Your assignment: Reproduce the entries. Each one must match the original exactly.

Information shown:

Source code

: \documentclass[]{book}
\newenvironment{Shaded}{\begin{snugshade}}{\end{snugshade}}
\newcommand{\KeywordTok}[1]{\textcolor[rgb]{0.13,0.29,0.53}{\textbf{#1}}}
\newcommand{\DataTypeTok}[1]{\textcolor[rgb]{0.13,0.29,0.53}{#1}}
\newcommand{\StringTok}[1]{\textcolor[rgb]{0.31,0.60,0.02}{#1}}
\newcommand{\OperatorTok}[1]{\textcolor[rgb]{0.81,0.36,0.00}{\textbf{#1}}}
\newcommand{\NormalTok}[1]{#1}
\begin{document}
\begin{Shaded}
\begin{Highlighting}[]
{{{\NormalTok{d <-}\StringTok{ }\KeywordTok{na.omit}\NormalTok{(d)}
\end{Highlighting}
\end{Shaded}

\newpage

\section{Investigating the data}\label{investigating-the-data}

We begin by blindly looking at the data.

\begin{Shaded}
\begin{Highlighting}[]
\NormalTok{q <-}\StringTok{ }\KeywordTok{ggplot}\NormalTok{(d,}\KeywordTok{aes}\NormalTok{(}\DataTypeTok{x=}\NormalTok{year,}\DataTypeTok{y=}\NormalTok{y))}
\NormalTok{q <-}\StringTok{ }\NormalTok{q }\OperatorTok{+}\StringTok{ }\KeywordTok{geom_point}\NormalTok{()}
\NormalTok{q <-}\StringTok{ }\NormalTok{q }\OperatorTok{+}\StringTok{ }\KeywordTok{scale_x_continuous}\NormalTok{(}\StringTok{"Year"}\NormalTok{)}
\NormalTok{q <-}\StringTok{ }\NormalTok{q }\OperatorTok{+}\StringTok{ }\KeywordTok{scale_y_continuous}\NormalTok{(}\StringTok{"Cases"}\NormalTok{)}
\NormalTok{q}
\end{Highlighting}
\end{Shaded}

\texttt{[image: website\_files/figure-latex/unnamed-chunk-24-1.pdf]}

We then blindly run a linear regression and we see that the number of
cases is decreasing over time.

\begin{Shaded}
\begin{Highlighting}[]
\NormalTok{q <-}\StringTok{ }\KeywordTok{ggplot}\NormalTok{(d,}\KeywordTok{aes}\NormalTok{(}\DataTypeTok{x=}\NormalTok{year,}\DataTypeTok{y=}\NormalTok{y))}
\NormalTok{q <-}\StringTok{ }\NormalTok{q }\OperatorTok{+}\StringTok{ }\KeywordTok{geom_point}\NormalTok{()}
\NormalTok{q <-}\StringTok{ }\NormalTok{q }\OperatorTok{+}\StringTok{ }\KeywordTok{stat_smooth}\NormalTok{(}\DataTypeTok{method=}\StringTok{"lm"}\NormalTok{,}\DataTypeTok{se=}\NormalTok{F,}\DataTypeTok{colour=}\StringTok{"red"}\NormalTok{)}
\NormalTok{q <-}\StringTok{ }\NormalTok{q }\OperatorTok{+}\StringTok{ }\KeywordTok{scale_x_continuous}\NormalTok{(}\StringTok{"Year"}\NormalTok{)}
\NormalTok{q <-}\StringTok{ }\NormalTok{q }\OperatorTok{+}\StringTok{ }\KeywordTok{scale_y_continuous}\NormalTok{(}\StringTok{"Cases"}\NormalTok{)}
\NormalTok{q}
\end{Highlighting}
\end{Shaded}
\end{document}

Written response:
Source code

: \documentclass[]{book}
\newenvironment{Shaded}{\begin{snugshade}}{\end{snugshade}}
\newcommand{\KeywordTok}[1]{\textcolor[rgb]{0.13,0.29,0.53}{\textbf{#1}}}
\newcommand{\DataTypeTok}[1]{\textcolor[rgb]{0.13,0.29,0.53}{#1}}
\newcommand{\StringTok}[1]{\textcolor[rgb]{0.31,0.60,0.02}{#1}}
\newcommand{\OperatorTok}[1]{\textcolor[rgb]{0.81,0.36,0.00}{\textbf{#1}}}
\newcommand{\NormalTok}[1]{#1}
\begin{document}
\begin{Shaded}
\begin{Highlighting}[]
{{{\NormalTok{d <-}\StringTok{ }\KeywordTok{na.omit}\NormalTok{(d)}
\end{Highlighting}
\end{Shaded}

\newpage

\section{Investigating the data}\label{investigating-the-data}

We begin by blindly looking at the data.

\begin{Shaded}
\begin{Highlighting}[]
\NormalTok{q <-}\StringTok{ }\KeywordTok{ggplot}\NormalTok{(d,}\KeywordTok{aes}\NormalTok{(}\DataTypeTok{x=}\NormalTok{year,}\DataTypeTok{y=}\NormalTok{y))}
\NormalTok{q <-}\StringTok{ }\NormalTok{q }\OperatorTok{+}\StringTok{ }\KeywordTok{geom_point}\NormalTok{()}
\NormalTok{q <-}\StringTok{ }\NormalTok{q }\OperatorTok{+}\StringTok{ }\KeywordTok{scale_x_continuous}\NormalTok{(}\StringTok{"Year"}\NormalTok{)}
\NormalTok{q <-}\StringTok{ }\NormalTok{q }\OperatorTok{+}\StringTok{ }\KeywordTok{scale_y_continuous}\NormalTok{(}\StringTok{"Cases"}\NormalTok{)}
\NormalTok{q}
\end{Highlighting}
\end{Shaded}

\texttt{[image: website\_files/figure-latex/unnamed-chunk-24-1.pdf]}

We then blindly run a linear regression and we see that the number of
cases is decreasing over time.

\begin{Shaded}
\begin{Highlighting}[]
\NormalTok{q <-}\StringTok{ }\KeywordTok{ggplot}\NormalTok{(d,}\KeywordTok{aes}\NormalTok{(}\DataTypeTok{x=}\NormalTok{year,}\DataTypeTok{y=}\NormalTok{y))}
\NormalTok{q <-}\StringTok{ }\NormalTok{q }\OperatorTok{+}\StringTok{ }\KeywordTok{geom_point}\NormalTok{()}
\NormalTok{q <-}\StringTok{ }\NormalTok{q }\OperatorTok{+}\StringTok{ }\KeywordTok{stat_smooth}\NormalTok{(}\DataTypeTok{method=}\StringTok{"lm"}\NormalTok{,}\DataTypeTok{se=}\NormalTok{F,}\DataTypeTok{colour=}\StringTok{"red"}\NormalTok{)}
\NormalTok{q <-}\StringTok{ }\NormalTok{q }\OperatorTok{+}\StringTok{ }\KeywordTok{scale_x_continuous}\NormalTok{(}\StringTok{"Year"}\NormalTok{)}
\NormalTok{q <-}\StringTok{ }\NormalTok{q }\OperatorTok{+}\StringTok{ }\KeywordTok{scale_y_continuous}\NormalTok{(}\StringTok{"Cases"}\NormalTok{)}
\NormalTok{q}
\end{Highlighting}
\end{Shaded}
\end{document}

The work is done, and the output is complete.